Also, what if you arrive at the party partway through, and the Green and Blue have already spoken, and also another Sophisticate has spoken and indicated that "both sides have some good points, perhaps the answer is in the middle". Are you allowed to just say, "I agree with the Sophisticate!" or does that make you a "sophisticate partisan" meaning you are obligated by the laws of being/appearing "sophisticated" to say, "Well, actually, the answer can't be in the middle, a 50-50 split just seems improbable, the Greens are probably 25% right and the Blues are probably 75% right."?
What I'm getting at is I'm not sure what the difference is being your usage of "sophisticated" and just being a contrarian.
You mention the attitudes implicit in certain styles of debate. I've written before about the dangers of certain styles of policy debate taught in American schools. I've always seen it as damaging that the point of US policy debate is to be able to argue from any position and against any position. It implicitly teaches the young mind that you can "win" an argument through cleverness and rule-lawyering without regard to whether your position is actually superior. The whole framework actively undermines the truthseeking mindset, because in a policy debate, you're not truthseeking, you're trying to obfuscate the opponents' inconvenient truths and distort facts that support your own argument to appear more important than they are. In short, I think there's definitely such a thing as "too much sophistication", and I blame this type of sophistication on why many of my former high school friends are now effectively insane.
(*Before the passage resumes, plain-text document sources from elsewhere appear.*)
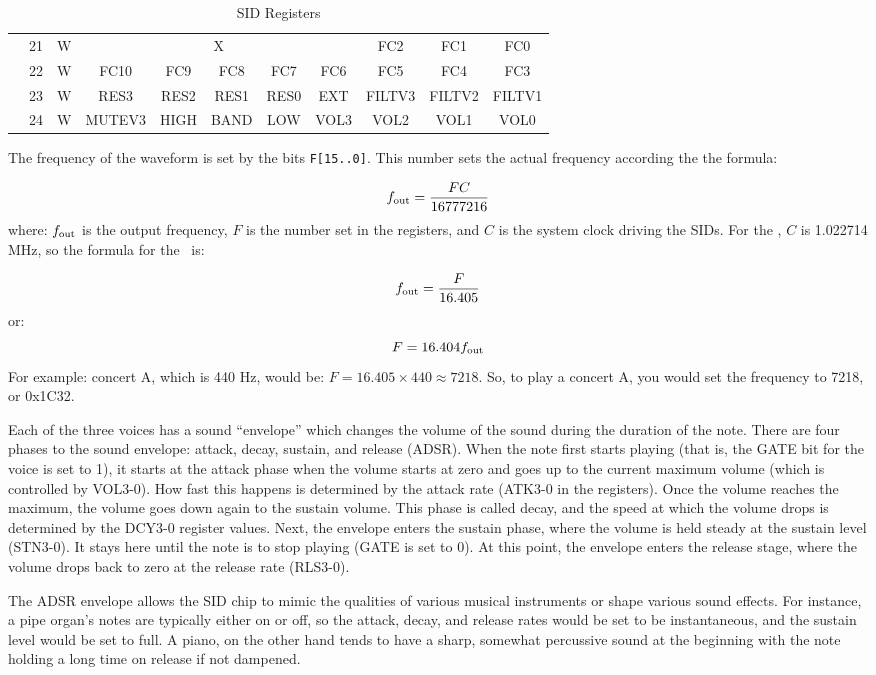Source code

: \begin{table}[ht]
\begin{center}
\begin{tabular}{|c|c|c|c|c|c|c|c|c|c|c|}
            \multirow{4}{*}{} & 21 & W & \multicolumn{5}{|c|}{X} & FC2 & FC1 & FC0 \\ \cline{2-11}
            & 22 & W & FC10 & FC9 & FC8 & FC7 & FC6 & FC5 & FC4 & FC3 \\ \cline{2-11}
            & 23 & W & RES3 & RES2 & RES1 & RES0 & EXT & FILTV3 & FILTV2 & FILTV1 \\ \cline{2-11}
            & 24 & W & MUTEV3 & HIGH & BAND & LOW & VOL3 & VOL2 & VOL1 & VOL0 \\ \hline
		\end{tabular}
	\end{center}
	\caption{SID Registers}
	\label{tab:sid_registers}
\end{table}

The frequency of the waveform is set by the bits \verb+F[15..0]+. This number sets the actual frequency according the the formula:

\[
f_{\rm out} = \frac{FC}{16777216}
\]
where: $f_{\rm out}$ is the output frequency, $F$ is the number set in the registers, and $C$ is the system clock driving the SIDs. For the \jr, $C$ is 1.022714 MHz, so the formula for the \jr\ is:

\[
f_{\rm out} = \frac{F}{16.405}
\]
or:
\[
F = 16.404f_{\rm out}
\]
For example: concert A, which is 440 Hz, would be: $F = 16.405 \times 440 \approx 7218$. So, to play a concert A, you would set the frequency to 7218, or 0x1C32.

Each of the three voices has a sound ``envelope'' which changes the volume of the sound during the duration of the note. There are four phases to the sound envelope: attack, decay, sustain, and release (ADSR). When the note first starts playing (that is, the GATE bit for the voice is set to 1), it starts at the attack phase when the volume starts at zero and goes up to the current maximum volume (which is controlled by VOL3-0). How fast this happens is determined by the attack rate (ATK3-0 in the registers). Once the volume reaches the maximum, the volume goes down again to the sustain volume. This phase is called decay, and the speed at which the volume drops is determined by the DCY3-0 register values. Next, the envelope enters the sustain phase, where the volume is held steady at the sustain level (STN3-0). It stays here until the note is to stop playing (GATE is set to 0). At this point, the envelope enters the release stage, where the volume drops back to zero at the release rate (RLS3-0).

The ADSR envelope allows the SID chip to mimic the qualities of various musical instruments or shape various sound effects. For instance, a pipe organ's notes are typically either on or off, so the attack, decay, and release rates would be set to be instantaneous, and the sustain level would be set to full. A piano, on the other hand tends to have a sharp, somewhat percussive sound at the beginning with the note holding a long time on release if not dampened.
Obviously I agree that it's dangerous to identify with a school of thought. Political parties in particular are coalitions of disparate interest groups, so the odds that a group of people who are only aligned for historically contingent reasons are going to come up with uniformly correct conclusions is near zero. That doesn't mean you can never be confident that you're right about something.
Additionally, I think to the degree that LWers identify as Bayesian, they are mostly just acknowledging the superiority of the Bayesian toolkit, such as maintaining some notion of a probability distribution over beliefs rather than exclusive and inviolable belief-statements, updating beliefs incrementally based on evidence, etc. None of us are really Bayesians anyway, because a thorough and correct Bayesian network for computing something as simple as whether you should buy Hershey's or Snickers would be computationally intractable.